DATA PROVIDED -
*** Begin section ***
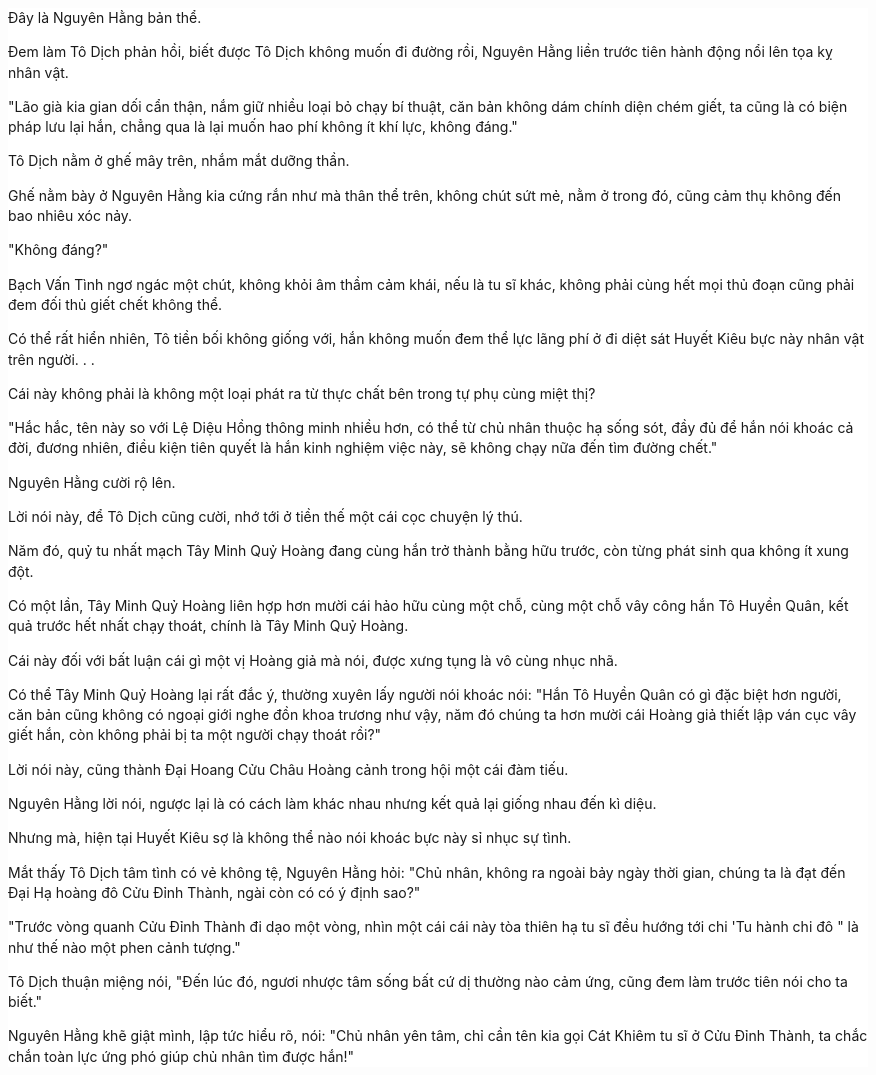 Đây là Nguyên Hằng bản thể.

Đem làm Tô Dịch phản hồi, biết được Tô Dịch không muốn đi đường rồi, Nguyên Hằng liền trước tiên hành động nổi lên tọa kỵ nhân vật.

"Lão già kia gian dối cẩn thận, nắm giữ nhiều loại bỏ chạy bí thuật, căn bản không dám chính diện chém giết, ta cũng là có biện pháp lưu lại hắn, chẳng qua là lại muốn hao phí không ít khí lực, không đáng."

Tô Dịch nằm ở ghế mây trên, nhắm mắt dưỡng thần.

Ghế nằm bày ở Nguyên Hằng kia cứng rắn như mà thân thể trên, không chút sứt mẻ, nằm ở trong đó, cũng cảm thụ không đến bao nhiêu xóc nảy.

"Không đáng?"

Bạch Vấn Tình ngơ ngác một chút, không khỏi âm thầm cảm khái, nếu là tu sĩ khác, không phải cùng hết mọi thủ đoạn cũng phải đem đối thủ giết chết không thể.

Có thể rất hiển nhiên, Tô tiền bối không giống với, hắn không muốn đem thể lực lãng phí ở đi diệt sát Huyết Kiêu bực này nhân vật trên người. . .

Cái này không phải là không một loại phát ra từ thực chất bên trong tự phụ cùng miệt thị?

"Hắc hắc, tên này so với Lệ Diệu Hồng thông minh nhiều hơn, có thể từ chủ nhân thuộc hạ sống sót, đầy đủ để hắn nói khoác cả đời, đương nhiên, điều kiện tiên quyết là hắn kinh nghiệm việc này, sẽ không chạy nữa đến tìm đường chết."

Nguyên Hằng cười rộ lên.

Lời nói này, để Tô Dịch cũng cười, nhớ tới ở tiền thế một cái cọc chuyện lý thú.

Năm đó, quỷ tu nhất mạch Tây Minh Quỷ Hoàng đang cùng hắn trở thành bằng hữu trước, còn từng phát sinh qua không ít xung đột.

Có một lần, Tây Minh Quỷ Hoàng liên hợp hơn mười cái hảo hữu cùng một chỗ, cùng một chỗ vây công hắn Tô Huyền Quân, kết quả trước hết nhất chạy thoát, chính là Tây Minh Quỷ Hoàng.

Cái này đối với bất luận cái gì một vị Hoàng giả mà nói, được xưng tụng là vô cùng nhục nhã.

Có thể Tây Minh Quỷ Hoàng lại rất đắc ý, thường xuyên lấy người nói khoác nói: "Hắn Tô Huyền Quân có gì đặc biệt hơn người, căn bản cũng không có ngoại giới nghe đồn khoa trương như vậy, năm đó chúng ta hơn mười cái Hoàng giả thiết lập ván cục vây giết hắn, còn không phải bị ta một người chạy thoát rồi?"

Lời nói này, cũng thành Đại Hoang Cửu Châu Hoàng cảnh trong hội một cái đàm tiếu.

Nguyên Hằng lời nói, ngược lại là có cách làm khác nhau nhưng kết quả lại giống nhau đến kì diệu.

Nhưng mà, hiện tại Huyết Kiêu sợ là không thể nào nói khoác bực này sỉ nhục sự tình.

Mắt thấy Tô Dịch tâm tình có vẻ không tệ, Nguyên Hằng hỏi: "Chủ nhân, không ra ngoài bảy ngày thời gian, chúng ta là đạt đến Đại Hạ hoàng đô Cửu Đỉnh Thành, ngài còn có có ý định sao?"

"Trước vòng quanh Cửu Đỉnh Thành đi dạo một vòng, nhìn một cái cái này tòa thiên hạ tu sĩ đều hướng tới chi 'Tu hành chi đô " là như thế nào một phen cảnh tượng."

Tô Dịch thuận miệng nói, "Đến lúc đó, ngươi nhược tâm sống bất cứ dị thường nào cảm ứng, cũng đem làm trước tiên nói cho ta biết."

Nguyên Hằng khẽ giật mình, lập tức hiểu rõ, nói: "Chủ nhân yên tâm, chỉ cần tên kia gọi Cát Khiêm tu sĩ ở Cửu Đỉnh Thành, ta chắc chắn toàn lực ứng phó giúp chủ nhân tìm được hắn!"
*** End section ***
Your answer should be the exact lines above from the one with "Bạch Vấn Tình" through the one with "Cái này không", both included, and nothing besides.

Bạch Vấn Tình ngơ ngác một chút, không khỏi âm thầm cảm khái, nếu là tu sĩ khác, không phải cùng hết mọi thủ đoạn cũng phải đem đối thủ giết chết không thể.

Có thể rất hiển nhiên, Tô tiền bối không giống với, hắn không muốn đem thể lực lãng phí ở đi diệt sát Huyết Kiêu bực này nhân vật trên người. . .

Cái này không phải là không một loại phát ra từ thực chất bên trong tự phụ cùng miệt thị?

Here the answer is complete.